• TASK GOAL: Consider the entries given below. Count the lines that include "measles" and give only the count.

(Records from a data source)
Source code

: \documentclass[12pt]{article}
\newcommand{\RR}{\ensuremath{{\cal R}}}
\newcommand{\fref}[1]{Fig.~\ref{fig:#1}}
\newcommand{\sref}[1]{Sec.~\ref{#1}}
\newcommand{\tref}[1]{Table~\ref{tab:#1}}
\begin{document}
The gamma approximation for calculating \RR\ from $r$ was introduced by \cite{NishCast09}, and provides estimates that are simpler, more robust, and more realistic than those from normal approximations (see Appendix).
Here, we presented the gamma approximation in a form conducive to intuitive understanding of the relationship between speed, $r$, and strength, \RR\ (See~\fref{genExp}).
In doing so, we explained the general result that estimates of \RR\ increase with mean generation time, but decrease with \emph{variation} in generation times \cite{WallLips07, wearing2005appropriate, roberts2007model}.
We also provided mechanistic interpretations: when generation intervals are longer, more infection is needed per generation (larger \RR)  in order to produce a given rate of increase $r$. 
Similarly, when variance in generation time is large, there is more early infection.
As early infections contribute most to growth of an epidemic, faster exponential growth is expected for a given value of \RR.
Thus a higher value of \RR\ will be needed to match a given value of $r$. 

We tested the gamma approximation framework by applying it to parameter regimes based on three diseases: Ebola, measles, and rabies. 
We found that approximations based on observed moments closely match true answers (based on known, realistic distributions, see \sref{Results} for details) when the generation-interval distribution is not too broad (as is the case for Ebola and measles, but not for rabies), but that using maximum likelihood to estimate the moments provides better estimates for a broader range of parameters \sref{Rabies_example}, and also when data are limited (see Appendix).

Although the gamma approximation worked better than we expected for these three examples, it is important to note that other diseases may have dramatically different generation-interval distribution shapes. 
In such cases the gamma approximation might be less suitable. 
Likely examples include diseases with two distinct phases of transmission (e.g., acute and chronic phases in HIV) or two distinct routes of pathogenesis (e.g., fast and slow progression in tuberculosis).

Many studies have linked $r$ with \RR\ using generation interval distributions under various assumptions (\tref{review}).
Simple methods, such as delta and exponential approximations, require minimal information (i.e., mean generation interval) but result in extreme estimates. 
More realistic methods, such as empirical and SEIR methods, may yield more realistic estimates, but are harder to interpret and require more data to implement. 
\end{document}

• TASK OUTPUT: 2